TASK TO CARRY OUT.
Leaving out all pictures, transcribe the lines below exactly, from the first through the line containing "## Overview".

Records contained in a dataset
-=-=-
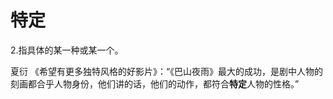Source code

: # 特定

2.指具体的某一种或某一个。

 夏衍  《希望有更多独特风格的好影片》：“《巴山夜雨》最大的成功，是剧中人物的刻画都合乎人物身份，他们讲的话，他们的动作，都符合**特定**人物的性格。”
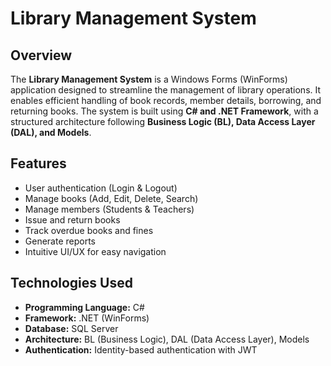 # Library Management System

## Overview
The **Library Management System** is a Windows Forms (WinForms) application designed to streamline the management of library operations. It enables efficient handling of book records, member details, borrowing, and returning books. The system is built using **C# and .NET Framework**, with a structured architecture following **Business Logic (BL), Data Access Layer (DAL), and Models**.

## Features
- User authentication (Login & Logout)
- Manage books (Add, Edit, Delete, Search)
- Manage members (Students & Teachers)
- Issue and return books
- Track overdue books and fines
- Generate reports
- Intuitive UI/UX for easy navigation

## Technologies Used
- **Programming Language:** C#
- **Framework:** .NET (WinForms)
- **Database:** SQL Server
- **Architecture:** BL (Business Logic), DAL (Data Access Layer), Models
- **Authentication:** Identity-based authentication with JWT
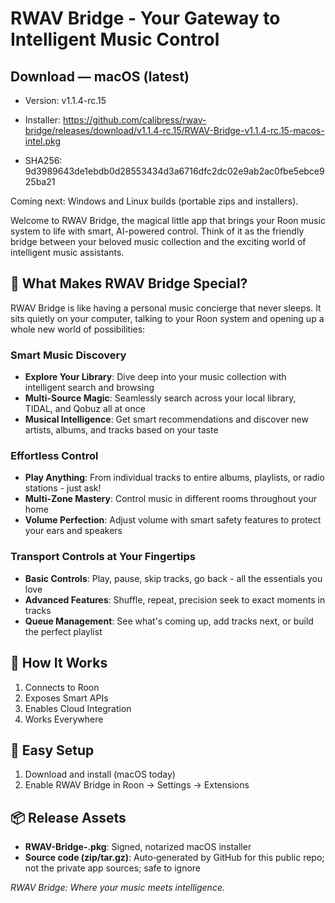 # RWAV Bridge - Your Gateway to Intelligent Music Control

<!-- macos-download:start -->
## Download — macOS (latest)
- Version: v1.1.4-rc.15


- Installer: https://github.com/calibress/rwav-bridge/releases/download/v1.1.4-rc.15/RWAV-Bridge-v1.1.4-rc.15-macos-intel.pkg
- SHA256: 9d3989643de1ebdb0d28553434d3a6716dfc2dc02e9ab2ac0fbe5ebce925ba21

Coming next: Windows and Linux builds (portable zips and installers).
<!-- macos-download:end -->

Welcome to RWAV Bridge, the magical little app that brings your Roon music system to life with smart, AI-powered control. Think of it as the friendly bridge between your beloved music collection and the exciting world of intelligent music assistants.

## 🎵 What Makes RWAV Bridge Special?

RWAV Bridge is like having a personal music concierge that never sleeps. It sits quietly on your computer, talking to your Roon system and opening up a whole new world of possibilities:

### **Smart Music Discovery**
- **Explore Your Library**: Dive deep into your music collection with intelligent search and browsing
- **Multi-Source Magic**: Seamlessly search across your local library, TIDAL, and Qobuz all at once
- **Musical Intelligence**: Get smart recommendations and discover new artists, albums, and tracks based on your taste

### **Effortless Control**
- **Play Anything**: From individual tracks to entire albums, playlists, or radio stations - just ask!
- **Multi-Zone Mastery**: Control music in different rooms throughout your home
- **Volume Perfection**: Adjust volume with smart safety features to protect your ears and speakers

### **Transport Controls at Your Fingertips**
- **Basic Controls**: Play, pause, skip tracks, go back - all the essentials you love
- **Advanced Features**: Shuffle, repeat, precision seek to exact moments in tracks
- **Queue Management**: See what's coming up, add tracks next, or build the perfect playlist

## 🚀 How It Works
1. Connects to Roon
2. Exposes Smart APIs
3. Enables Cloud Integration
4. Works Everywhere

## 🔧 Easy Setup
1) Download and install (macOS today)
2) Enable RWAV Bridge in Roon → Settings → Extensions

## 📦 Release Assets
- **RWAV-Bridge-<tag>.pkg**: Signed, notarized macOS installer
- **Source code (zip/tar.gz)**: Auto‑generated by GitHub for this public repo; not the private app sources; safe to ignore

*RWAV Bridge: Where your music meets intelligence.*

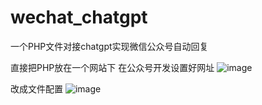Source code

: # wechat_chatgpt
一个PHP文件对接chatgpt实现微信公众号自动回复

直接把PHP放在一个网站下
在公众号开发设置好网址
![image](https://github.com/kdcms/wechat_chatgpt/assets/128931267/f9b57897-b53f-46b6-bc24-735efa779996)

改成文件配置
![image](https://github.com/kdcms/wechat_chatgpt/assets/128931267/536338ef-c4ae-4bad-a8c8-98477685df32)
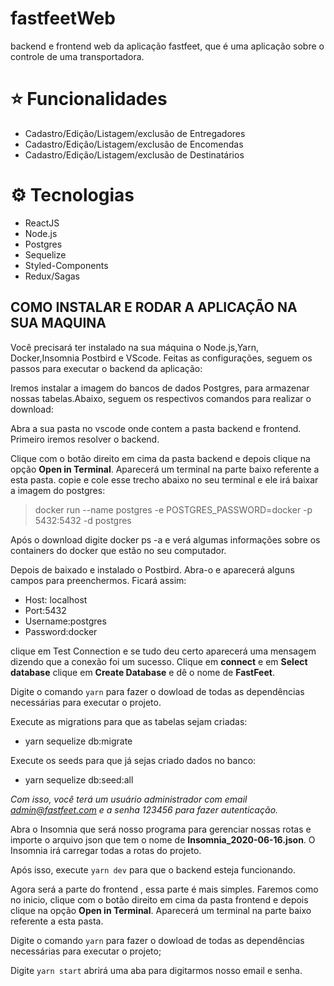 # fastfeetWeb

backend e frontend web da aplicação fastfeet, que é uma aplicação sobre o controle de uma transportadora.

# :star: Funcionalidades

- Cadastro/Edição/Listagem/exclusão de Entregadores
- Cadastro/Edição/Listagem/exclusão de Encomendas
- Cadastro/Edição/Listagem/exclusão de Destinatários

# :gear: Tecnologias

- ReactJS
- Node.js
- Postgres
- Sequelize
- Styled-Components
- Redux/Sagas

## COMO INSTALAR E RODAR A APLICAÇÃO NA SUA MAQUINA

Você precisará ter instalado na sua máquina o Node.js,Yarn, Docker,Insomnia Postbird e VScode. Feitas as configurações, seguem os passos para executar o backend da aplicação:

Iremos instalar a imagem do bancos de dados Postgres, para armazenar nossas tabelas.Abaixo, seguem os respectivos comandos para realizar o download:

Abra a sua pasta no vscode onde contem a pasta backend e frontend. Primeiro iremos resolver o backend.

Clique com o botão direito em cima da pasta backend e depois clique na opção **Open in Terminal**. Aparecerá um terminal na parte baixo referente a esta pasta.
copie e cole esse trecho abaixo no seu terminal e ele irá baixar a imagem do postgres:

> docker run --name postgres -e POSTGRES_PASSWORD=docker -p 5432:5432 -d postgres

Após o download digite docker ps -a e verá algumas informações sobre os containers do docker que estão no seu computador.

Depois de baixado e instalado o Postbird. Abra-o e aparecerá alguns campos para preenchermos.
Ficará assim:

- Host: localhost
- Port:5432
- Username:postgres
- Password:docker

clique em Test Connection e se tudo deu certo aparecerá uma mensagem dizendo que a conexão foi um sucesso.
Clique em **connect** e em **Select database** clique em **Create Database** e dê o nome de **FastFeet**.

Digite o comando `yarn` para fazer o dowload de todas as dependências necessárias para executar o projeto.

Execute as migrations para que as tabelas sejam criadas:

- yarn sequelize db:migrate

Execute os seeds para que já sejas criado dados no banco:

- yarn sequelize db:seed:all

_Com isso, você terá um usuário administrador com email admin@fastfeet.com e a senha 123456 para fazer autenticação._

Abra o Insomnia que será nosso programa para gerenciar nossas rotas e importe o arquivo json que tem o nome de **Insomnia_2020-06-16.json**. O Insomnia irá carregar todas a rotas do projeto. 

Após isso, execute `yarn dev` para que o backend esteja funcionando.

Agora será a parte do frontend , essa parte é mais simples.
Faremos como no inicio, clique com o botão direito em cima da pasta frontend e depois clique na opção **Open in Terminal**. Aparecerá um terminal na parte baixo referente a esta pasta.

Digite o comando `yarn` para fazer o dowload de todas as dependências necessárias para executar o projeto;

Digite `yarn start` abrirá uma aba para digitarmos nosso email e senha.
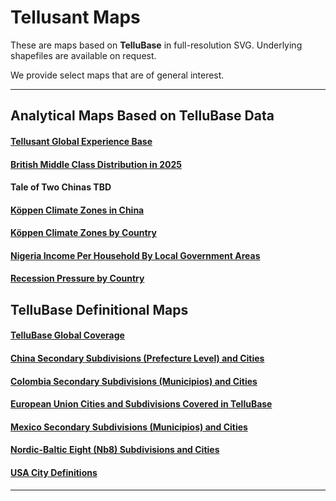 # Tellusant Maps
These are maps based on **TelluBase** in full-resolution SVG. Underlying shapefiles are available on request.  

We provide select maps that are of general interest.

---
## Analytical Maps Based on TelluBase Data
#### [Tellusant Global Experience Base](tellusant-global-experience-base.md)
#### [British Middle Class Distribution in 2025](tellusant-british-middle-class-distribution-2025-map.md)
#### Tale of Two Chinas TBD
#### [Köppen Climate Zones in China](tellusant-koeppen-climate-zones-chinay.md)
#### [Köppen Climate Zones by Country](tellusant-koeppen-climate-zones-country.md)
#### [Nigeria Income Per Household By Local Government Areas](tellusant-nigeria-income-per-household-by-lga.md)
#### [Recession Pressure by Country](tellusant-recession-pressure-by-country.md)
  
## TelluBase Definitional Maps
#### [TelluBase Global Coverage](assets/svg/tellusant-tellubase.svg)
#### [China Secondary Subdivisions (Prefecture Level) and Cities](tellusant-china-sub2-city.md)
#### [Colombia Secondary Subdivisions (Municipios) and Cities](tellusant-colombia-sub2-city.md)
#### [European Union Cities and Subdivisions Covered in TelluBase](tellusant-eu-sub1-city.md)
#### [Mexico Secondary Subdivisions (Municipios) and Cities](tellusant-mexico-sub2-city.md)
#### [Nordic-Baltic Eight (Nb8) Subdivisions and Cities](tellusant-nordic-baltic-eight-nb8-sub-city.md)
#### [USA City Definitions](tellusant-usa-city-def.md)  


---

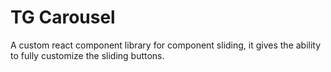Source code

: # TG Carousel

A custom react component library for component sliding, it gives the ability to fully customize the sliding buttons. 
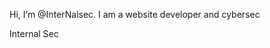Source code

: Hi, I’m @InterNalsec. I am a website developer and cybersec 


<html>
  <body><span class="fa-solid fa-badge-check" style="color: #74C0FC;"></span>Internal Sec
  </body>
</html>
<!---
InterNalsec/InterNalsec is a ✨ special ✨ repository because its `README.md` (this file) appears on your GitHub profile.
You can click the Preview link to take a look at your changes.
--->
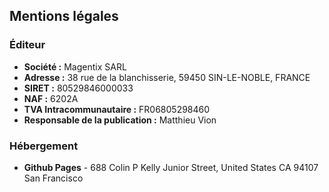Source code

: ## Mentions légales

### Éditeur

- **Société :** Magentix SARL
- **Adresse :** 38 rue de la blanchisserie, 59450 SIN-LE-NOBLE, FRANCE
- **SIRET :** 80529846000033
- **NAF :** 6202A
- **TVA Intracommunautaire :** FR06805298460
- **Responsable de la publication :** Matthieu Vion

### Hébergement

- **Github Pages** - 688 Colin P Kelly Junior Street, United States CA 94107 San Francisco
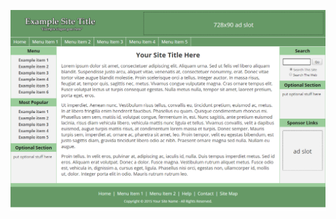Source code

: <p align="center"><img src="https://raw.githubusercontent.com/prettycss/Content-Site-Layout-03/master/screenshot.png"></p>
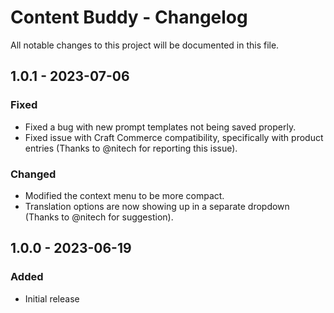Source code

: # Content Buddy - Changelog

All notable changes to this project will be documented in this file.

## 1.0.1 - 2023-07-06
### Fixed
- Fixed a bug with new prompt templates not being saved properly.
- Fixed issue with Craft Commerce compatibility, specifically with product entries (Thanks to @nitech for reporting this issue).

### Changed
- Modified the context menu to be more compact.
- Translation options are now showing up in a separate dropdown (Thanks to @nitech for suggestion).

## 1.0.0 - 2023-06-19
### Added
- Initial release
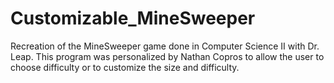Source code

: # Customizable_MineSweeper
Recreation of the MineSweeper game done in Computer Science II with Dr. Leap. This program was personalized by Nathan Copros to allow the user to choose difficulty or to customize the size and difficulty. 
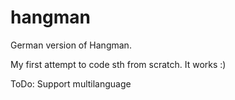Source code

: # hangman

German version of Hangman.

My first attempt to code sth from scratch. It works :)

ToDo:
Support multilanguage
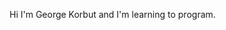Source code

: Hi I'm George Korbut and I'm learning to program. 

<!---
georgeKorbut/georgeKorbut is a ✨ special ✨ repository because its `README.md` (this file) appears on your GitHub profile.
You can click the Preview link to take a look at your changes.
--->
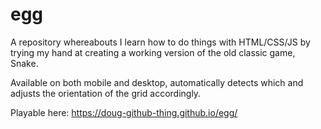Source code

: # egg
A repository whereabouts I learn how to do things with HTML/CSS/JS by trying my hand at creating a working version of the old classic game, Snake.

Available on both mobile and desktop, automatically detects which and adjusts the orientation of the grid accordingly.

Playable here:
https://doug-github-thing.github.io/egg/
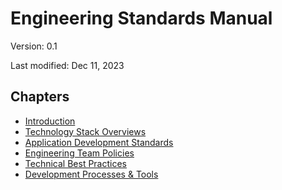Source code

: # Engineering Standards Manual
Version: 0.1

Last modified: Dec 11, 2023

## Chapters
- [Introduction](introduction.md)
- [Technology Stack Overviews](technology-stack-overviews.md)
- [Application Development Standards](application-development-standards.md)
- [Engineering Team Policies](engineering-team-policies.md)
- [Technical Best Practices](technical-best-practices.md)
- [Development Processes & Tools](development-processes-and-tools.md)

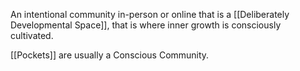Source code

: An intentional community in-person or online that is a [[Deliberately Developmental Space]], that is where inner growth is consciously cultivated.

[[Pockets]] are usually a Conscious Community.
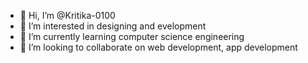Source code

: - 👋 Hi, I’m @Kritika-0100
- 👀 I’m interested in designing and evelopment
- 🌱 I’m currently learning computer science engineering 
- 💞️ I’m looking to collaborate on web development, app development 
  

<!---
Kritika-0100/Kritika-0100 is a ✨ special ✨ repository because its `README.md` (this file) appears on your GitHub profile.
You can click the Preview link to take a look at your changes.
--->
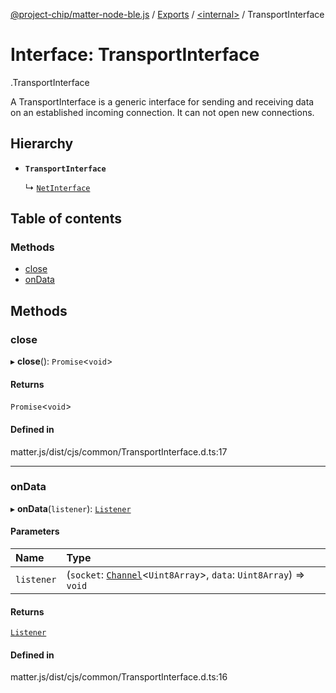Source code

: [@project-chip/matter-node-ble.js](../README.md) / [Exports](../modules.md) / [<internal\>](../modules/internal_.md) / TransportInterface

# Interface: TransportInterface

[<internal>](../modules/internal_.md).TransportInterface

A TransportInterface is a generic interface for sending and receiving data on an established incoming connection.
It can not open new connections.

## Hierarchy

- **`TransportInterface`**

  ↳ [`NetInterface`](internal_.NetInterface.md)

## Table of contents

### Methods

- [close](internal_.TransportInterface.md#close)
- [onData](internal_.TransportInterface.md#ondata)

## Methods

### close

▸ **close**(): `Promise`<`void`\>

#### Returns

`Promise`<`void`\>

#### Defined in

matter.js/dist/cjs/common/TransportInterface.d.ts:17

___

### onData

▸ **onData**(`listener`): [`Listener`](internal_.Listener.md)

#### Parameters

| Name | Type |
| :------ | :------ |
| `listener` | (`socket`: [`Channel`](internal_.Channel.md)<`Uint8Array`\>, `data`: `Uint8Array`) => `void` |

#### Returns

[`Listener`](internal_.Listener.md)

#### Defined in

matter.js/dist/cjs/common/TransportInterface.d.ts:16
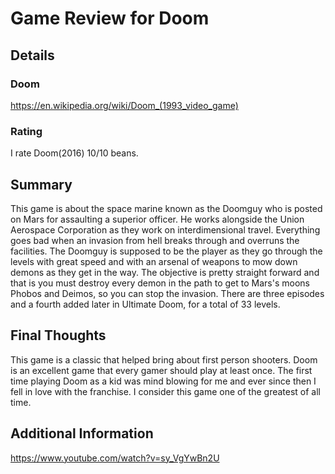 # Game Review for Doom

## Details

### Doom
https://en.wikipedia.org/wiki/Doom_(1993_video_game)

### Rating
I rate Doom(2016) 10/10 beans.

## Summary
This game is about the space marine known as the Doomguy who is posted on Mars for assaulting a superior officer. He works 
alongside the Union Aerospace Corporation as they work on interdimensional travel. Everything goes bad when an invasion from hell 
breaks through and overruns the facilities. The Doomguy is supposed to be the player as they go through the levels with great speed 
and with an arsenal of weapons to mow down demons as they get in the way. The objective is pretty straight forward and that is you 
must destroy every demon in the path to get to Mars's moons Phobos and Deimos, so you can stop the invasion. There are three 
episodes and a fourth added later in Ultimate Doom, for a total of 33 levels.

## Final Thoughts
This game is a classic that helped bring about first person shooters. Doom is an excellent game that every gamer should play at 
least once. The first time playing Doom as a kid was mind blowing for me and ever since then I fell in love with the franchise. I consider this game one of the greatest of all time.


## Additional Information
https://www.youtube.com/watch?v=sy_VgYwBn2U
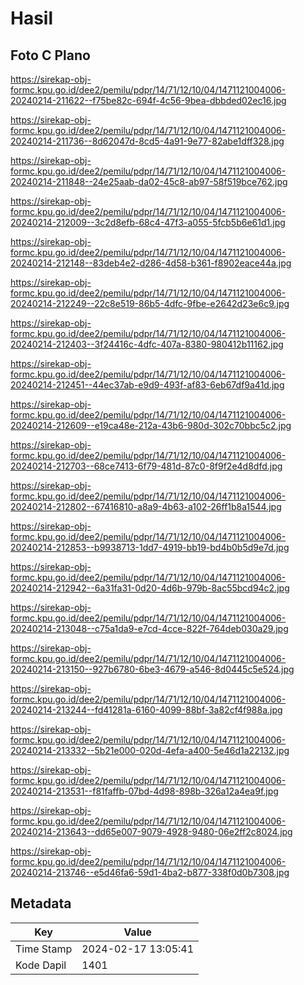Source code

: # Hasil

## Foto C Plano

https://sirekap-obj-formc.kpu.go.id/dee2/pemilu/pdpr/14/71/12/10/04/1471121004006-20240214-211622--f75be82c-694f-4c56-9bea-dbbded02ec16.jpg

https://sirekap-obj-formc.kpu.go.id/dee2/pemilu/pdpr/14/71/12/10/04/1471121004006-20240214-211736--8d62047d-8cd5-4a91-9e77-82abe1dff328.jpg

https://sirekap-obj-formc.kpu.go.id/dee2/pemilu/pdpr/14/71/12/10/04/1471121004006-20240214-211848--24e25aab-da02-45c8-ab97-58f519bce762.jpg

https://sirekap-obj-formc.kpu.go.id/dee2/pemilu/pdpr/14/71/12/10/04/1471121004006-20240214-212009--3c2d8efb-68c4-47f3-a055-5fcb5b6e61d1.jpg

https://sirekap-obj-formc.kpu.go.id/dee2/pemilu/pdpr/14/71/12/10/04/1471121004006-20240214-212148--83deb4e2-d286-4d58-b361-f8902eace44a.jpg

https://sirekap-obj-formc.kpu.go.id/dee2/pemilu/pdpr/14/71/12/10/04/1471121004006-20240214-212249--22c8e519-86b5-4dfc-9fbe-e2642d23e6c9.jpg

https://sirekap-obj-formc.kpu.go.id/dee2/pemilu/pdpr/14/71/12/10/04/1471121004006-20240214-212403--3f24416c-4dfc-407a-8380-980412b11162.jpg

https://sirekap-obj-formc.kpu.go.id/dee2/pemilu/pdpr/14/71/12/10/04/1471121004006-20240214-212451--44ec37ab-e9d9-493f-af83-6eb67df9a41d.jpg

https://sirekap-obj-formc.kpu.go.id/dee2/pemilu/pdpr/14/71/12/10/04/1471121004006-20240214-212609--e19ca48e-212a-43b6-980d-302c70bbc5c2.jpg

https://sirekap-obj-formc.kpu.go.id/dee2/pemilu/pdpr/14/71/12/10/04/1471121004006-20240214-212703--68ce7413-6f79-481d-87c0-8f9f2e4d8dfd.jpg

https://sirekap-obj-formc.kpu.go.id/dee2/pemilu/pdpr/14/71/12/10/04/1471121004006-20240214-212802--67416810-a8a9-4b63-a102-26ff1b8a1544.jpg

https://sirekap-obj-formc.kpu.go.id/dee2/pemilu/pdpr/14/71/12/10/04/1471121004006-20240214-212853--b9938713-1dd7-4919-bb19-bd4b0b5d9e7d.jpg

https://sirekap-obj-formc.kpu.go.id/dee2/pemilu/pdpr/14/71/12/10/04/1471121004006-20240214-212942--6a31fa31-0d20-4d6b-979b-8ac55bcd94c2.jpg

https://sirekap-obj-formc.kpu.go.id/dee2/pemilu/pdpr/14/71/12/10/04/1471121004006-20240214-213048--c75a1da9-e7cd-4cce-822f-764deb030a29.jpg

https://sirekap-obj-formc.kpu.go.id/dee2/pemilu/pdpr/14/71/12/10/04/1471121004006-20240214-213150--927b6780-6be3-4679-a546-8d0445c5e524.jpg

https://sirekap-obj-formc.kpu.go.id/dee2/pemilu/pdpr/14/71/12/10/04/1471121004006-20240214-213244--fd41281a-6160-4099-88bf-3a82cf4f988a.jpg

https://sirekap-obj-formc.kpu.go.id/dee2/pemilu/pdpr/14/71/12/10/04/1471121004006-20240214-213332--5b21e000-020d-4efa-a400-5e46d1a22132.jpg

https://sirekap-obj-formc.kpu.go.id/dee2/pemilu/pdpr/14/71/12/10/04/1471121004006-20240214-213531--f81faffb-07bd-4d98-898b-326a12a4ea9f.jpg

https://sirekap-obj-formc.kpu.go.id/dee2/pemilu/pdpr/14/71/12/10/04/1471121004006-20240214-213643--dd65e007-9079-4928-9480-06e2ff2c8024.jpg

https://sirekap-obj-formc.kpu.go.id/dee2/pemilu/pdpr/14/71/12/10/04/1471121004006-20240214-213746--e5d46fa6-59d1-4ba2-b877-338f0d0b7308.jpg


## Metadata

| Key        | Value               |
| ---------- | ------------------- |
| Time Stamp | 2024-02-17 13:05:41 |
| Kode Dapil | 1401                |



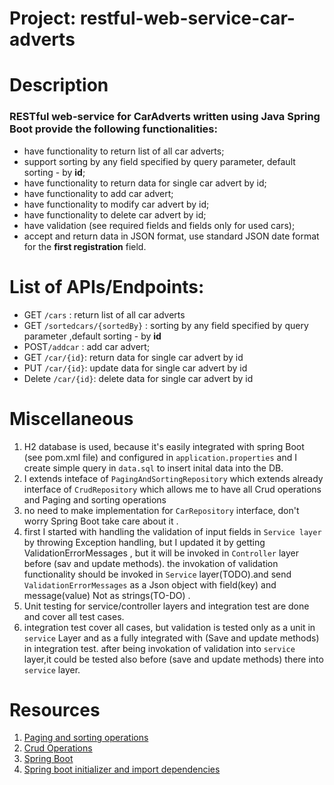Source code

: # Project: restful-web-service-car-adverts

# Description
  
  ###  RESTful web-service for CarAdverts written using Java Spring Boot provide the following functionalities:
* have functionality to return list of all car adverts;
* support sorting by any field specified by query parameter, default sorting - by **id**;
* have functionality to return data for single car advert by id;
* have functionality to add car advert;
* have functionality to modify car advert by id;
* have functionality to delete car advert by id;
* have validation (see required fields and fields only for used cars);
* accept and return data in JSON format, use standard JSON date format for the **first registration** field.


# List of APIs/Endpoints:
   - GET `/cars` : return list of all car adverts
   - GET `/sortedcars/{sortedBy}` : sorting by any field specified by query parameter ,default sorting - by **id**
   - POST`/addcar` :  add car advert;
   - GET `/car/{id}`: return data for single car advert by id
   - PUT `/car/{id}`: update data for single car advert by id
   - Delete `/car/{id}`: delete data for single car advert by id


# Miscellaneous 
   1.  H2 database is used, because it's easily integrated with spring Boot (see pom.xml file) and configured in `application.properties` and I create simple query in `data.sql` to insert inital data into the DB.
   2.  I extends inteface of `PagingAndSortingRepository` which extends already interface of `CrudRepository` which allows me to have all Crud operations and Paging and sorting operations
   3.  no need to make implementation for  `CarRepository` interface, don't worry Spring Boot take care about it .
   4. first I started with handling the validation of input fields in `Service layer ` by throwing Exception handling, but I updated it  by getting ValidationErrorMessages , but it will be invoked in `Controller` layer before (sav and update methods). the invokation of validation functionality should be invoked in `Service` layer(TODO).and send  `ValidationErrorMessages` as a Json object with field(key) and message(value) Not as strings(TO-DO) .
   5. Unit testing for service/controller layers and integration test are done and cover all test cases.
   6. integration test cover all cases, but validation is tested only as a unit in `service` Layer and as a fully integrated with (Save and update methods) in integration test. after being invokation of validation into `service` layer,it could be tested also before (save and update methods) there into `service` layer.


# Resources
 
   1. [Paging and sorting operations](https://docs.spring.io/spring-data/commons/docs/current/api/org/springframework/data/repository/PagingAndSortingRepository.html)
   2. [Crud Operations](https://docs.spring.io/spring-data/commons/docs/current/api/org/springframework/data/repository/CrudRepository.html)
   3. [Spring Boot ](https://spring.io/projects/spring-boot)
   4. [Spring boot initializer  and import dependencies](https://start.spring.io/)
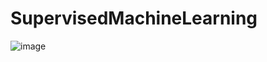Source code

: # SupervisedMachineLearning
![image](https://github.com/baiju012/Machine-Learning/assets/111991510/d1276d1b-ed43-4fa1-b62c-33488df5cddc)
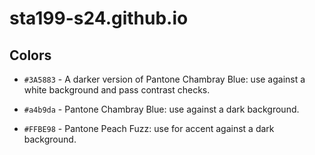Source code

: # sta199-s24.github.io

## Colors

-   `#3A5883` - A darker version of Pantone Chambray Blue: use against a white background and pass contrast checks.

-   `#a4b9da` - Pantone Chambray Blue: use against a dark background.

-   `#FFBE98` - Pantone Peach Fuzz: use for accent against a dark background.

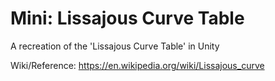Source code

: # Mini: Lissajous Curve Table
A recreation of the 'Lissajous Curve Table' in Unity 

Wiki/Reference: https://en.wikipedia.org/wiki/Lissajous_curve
-=-=-
RESULT OF THIS TASK.
Source code

: # 特定

2.指具体的某一种或某一个。

 夏衍  《希望有更多独特风格的好影片》：“《巴山夜雨》最大的成功，是剧中人物的刻画都合乎人物身份，他们讲的话，他们的动作，都符合**特定**人物的性格。”
 # Library Management System

## Overview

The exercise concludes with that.